Les résultats recueillis à l’aide de la FPS révèlent des préjugés envers les personnes obèses (score total moyen : 3,7), par ordre d’importance sur le fait qu’ils aiment la nourriture (4,51 +/- 0,72), qu’ils mangent trop (4,28 +/- 0,97) et qu’ils manquent de volonté (3,94 +/- 0,53). Aucun item exploré par la FPS n’est associé à des attitudes positives (score < 2,5). Les caractéristiques du médecin associées aux attitudes stigmatisantes sont le jeune âge, le sexe masculin et le fait de référer peu aux autres prestataires.
Les auteurs concluent que les médecins généralistes devraient disposer de meilleures compétences dans la prise en charge de l’obésité pour réduire les attitudes stigmatisantes.
Cette étude, malgré la petite taille de son échantillon, est plutôt bien conduite. Elle minimise par sa méthodologie basée sur une échelle validée (FPS) (18) le risque de biais de désirabilité sociale, qui aurait pu émerger si une méthode par interview avait été choisie. Il s’agit d’une étude descriptive, elle ne peut que révéler des corrélations. Elle corrobore cependant les données d’autres études (16) et les observations issues d’entretiens avec les patients et soignants (19). Un point intéressant à soulever est que la proportion de patients de > 18 ans en surpoids observée dans la patientèle par les répondants (1/3) est inférieure à celle décrite dans la population générale (53% des femmes et 67% des hommes en Allemagne, 49% de la population belge) (1).
Cette étude rappelle aux médecins qu’il est difficile d’adopter une attitude de non-jugement envers les patients et qu’il est possible qu’une attitude stigmatisante soit associée à des soins de moindre qualité.
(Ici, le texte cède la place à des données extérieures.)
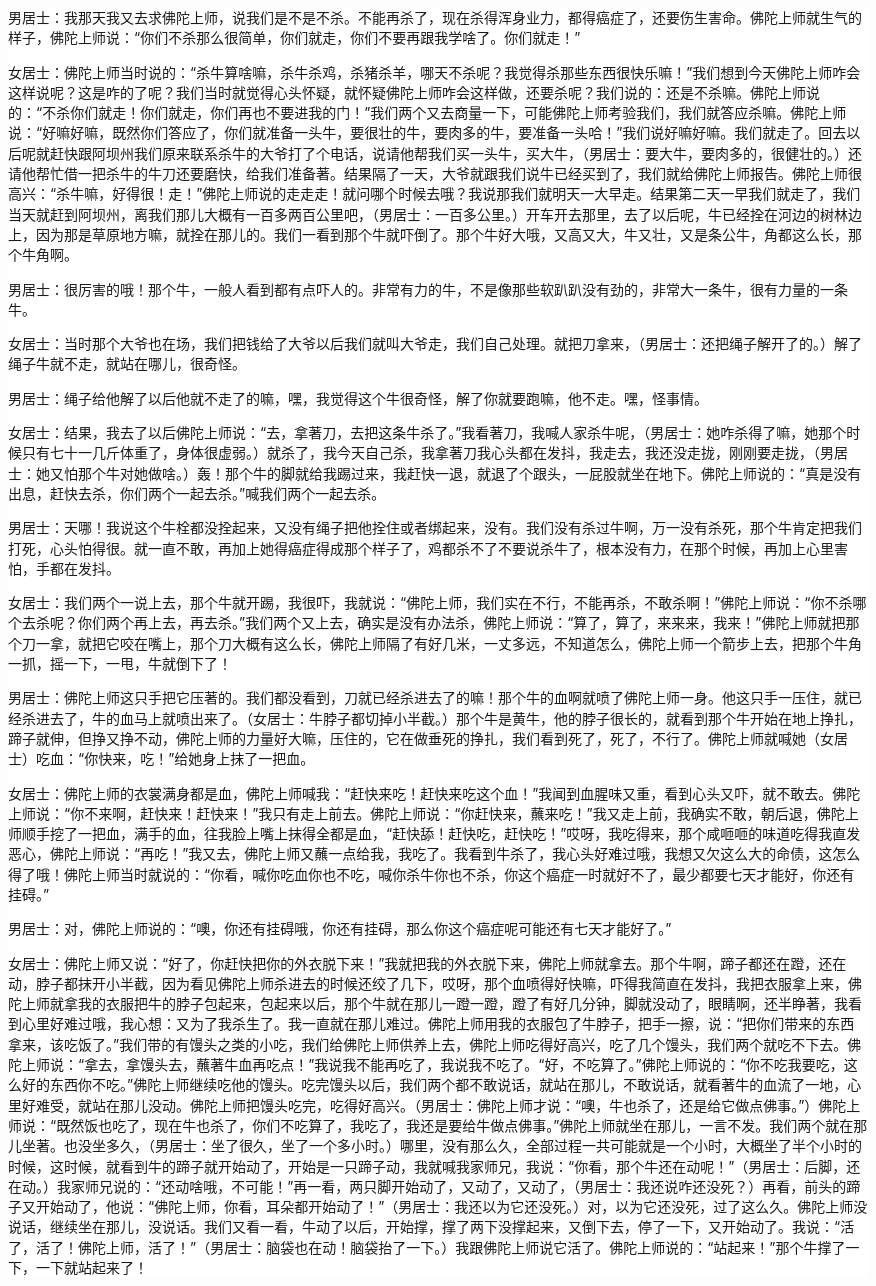 
男居士：我那天我又去求佛陀上师，说我们是不是不杀。不能再杀了，现在杀得浑身业力，都得癌症了，还要伤生害命。佛陀上师就生气的样子，佛陀上师说：“你们不杀那么很简单，你们就走，你们不要再跟我学啥了。你们就走！”


女居士：佛陀上师当时说的：“杀牛算啥嘛，杀牛杀鸡，杀猪杀羊，哪天不杀呢？我觉得杀那些东西很快乐嘛！”我们想到今天佛陀上师咋会这样说呢？这是咋的了呢？我们当时就觉得心头怀疑，就怀疑佛陀上师咋会这样做，还要杀呢？我们说的：还是不杀嘛。佛陀上师说的：“不杀你们就走！你们就走，你们再也不要进我的门！”我们两个又去商量一下，可能佛陀上师考验我们，我们就答应杀嘛。佛陀上师说：“好嘛好嘛，既然你们答应了，你们就准备一头牛，要很壮的牛，要肉多的牛，要准备一头哈！”我们说好嘛好嘛。我们就走了。回去以后呢就赶快跟阿坝州我们原来联系杀牛的大爷打了个电话，说请他帮我们买一头牛，买大牛，（男居士：要大牛，要肉多的，很健壮的。）还请他帮忙借一把杀牛的牛刀还要磨快，给我们准备著。结果隔了一天，大爷就跟我们说牛已经买到了，我们就给佛陀上师报告。佛陀上师很高兴：“杀牛嘛，好得很！走！”佛陀上师说的走走走！就问哪个时候去哦？我说那我们就明天一大早走。结果第二天一早我们就走了，我们当天就赶到阿坝州，离我们那儿大概有一百多两百公里吧，（男居士：一百多公里。）开车开去那里，去了以后呢，牛已经拴在河边的树林边上，因为那是草原地方嘛，就拴在那儿的。我们一看到那个牛就吓倒了。那个牛好大哦，又高又大，牛又壮，又是条公牛，角都这么长，那个牛角啊。


男居士：很厉害的哦！那个牛，一般人看到都有点吓人的。非常有力的牛，不是像那些软趴趴没有劲的，非常大一条牛，很有力量的一条牛。


女居士：当时那个大爷也在场，我们把钱给了大爷以后我们就叫大爷走，我们自己处理。就把刀拿来，（男居士：还把绳子解开了的。）解了绳子牛就不走，就站在哪儿，很奇怪。


男居士：绳子给他解了以后他就不走了的嘛，嘿，我觉得这个牛很奇怪，解了你就要跑嘛，他不走。嘿，怪事情。


女居士：结果，我去了以后佛陀上师说：“去，拿著刀，去把这条牛杀了。”我看著刀，我喊人家杀牛呢，（男居士：她咋杀得了嘛，她那个时候只有七十一几斤体重了，身体很虚弱。）就杀了，我今天自己杀，我拿著刀我心头都在发抖，我走去，我还没走拢，刚刚要走拢，（男居士：她又怕那个牛对她做啥。）轰！那个牛的脚就给我踢过来，我赶快一退，就退了个跟头，一屁股就坐在地下。佛陀上师说的：“真是没有出息，赶快去杀，你们两个一起去杀。”喊我们两个一起去杀。


男居士：天哪！我说这个牛栓都没拴起来，又没有绳子把他拴住或者绑起来，没有。我们没有杀过牛啊，万一没有杀死，那个牛肯定把我们打死，心头怕得很。就一直不敢，再加上她得癌症得成那个样子了，鸡都杀不了不要说杀牛了，根本没有力，在那个时候，再加上心里害怕，手都在发抖。


女居士：我们两个一说上去，那个牛就开踢，我很吓，我就说：“佛陀上师，我们实在不行，不能再杀，不敢杀啊！”佛陀上师说：“你不杀哪个去杀呢？你们两个再上去，再去杀。”我们两个又上去，确实是没有办法杀，佛陀上师说：“算了，算了，来来来，我来！”佛陀上师就把那个刀一拿，就把它咬在嘴上，那个刀大概有这么长，佛陀上师隔了有好几米，一丈多远，不知道怎么，佛陀上师一个箭步上去，把那个牛角一抓，摇一下，一甩，牛就倒下了！


男居士：佛陀上师这只手把它压著的。我们都没看到，刀就已经杀进去了的嘛！那个牛的血啊就喷了佛陀上师一身。他这只手一压住，就已经杀进去了，牛的血马上就喷出来了。（女居士：牛脖子都切掉小半截。）那个牛是黄牛，他的脖子很长的，就看到那个牛开始在地上挣扎，蹄子就伸，但挣又挣不动，佛陀上师的力量好大嘛，压住的，它在做垂死的挣扎，我们看到死了，死了，不行了。佛陀上师就喊她（女居士）吃血：“你快来，吃！”给她身上抹了一把血。


女居士：佛陀上师的衣裳满身都是血，佛陀上师喊我：“赶快来吃！赶快来吃这个血！”我闻到血腥味又重，看到心头又吓，就不敢去。佛陀上师说：“你不来啊，赶快来！赶快来！”我只有走上前去。佛陀上师说：“你赶快来，蘸来吃！”我又走上前，我确实不敢，朝后退，佛陀上师顺手挖了一把血，满手的血，往我脸上嘴上抹得全都是血，“赶快舔！赶快吃，赶快吃！”哎呀，我吃得来，那个咸咂咂的味道吃得我直发恶心，佛陀上师说：“再吃！”我又去，佛陀上师又蘸一点给我，我吃了。我看到牛杀了，我心头好难过哦，我想又欠这么大的命债，这怎么得了哦！佛陀上师当时就说的：“你看，喊你吃血你也不吃，喊你杀牛你也不杀，你这个癌症一时就好不了，最少都要七天才能好，你还有挂碍。”


男居士：对，佛陀上师说的：“噢，你还有挂碍哦，你还有挂碍，那么你这个癌症呢可能还有七天才能好了。”


女居士：佛陀上师又说：“好了，你赶快把你的外衣脱下来！”我就把我的外衣脱下来，佛陀上师就拿去。那个牛啊，蹄子都还在蹬，还在动，脖子都抹开小半截，因为看见佛陀上师杀进去的时候还绞了几下，哎呀，那个血喷得好快嘛，吓得我简直在发抖，我把衣服拿上来，佛陀上师就拿我的衣服把牛的脖子包起来，包起来以后，那个牛就在那儿一蹬一蹬，蹬了有好几分钟，脚就没动了，眼睛啊，还半睁著，我看到心里好难过哦，我心想：又为了我杀生了。我一直就在那儿难过。佛陀上师用我的衣服包了牛脖子，把手一擦，说：“把你们带来的东西拿来，该吃饭了。”我们带的有馒头之类的小吃，我们给佛陀上师供养上去，佛陀上师吃得好高兴，吃了几个馒头，我们两个就吃不下去。佛陀上师说：“拿去，拿馒头去，蘸著牛血再吃点！”我说我不能再吃了，我说我不吃了。“好，不吃算了。”佛陀上师说的：“你不吃我要吃，这么好的东西你不吃。”佛陀上师继续吃他的馒头。吃完馒头以后，我们两个都不敢说话，就站在那儿，不敢说话，就看著牛的血流了一地，心里好难受，就站在那儿没动。佛陀上师把馒头吃完，吃得好高兴。（男居士：佛陀上师才说：“噢，牛也杀了，还是给它做点佛事。”）佛陀上师说：“既然饭也吃了，现在牛也杀了，你们不吃算了，我吃了，我还是要给牛做点佛事。”佛陀上师就坐在那儿，一言不发。我们两个就在那儿坐著。也没坐多久，（男居士：坐了很久，坐了一个多小时。）哪里，没有那么久，全部过程一共可能就是一个小时，大概坐了半个小时的时候，这时候，就看到牛的蹄子就开始动了，开始是一只蹄子动，我就喊我家师兄，我说：“你看，那个牛还在动呢！”（男居士：后脚，还在动。）我家师兄说的：“还动啥哦，不可能！”再一看，两只脚开始动了，又动了，又动了，（男居士：我还说咋还没死？）再看，前头的蹄子又开始动了，他说：“佛陀上师，你看，耳朵都开始动了！”（男居士：我还以为它还没死。）对，以为它还没死，过了这么久。佛陀上师没说话，继续坐在那儿，没说话。我们又看一看，牛动了以后，开始撑，撑了两下没撑起来，又倒下去，停了一下，又开始动了。我说：“活了，活了！佛陀上师，活了！”（男居士：脑袋也在动！脑袋抬了一下。）我跟佛陀上师说它活了。佛陀上师说的：“站起来！”那个牛撑了一下，一下就站起来了！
Ces observations invitent donc à réaliser une étude de bonne qualité méthodologique destinée à objectiver l’efficacité d’une attitude de non-jugement sur le partenariat avec le patient obèse et sur les objectifs de diminution de risque pour la santé.
Que disent les guides de pratique clinique ?
Les guides de pratique se centrent sur les aspects factuels de la prise en charge de l’obésité. Ainsi, la Société Scientifique de Médecine Générale recommande de dispenser activement des conseils sur l’activité physique et l’alimentation aux patients avec obésité ou en cas de surpoids avec comorbidité (20). Elle rappelle le caractère individuel de la prise en charge.
Conclusion
Cette étude descriptive, de bonne qualité méthodologique malgré un petit échantillon, révèle des attitudes stigmatisantes adoptées par les médecins généralistes envers les patients souffrant d’obésité.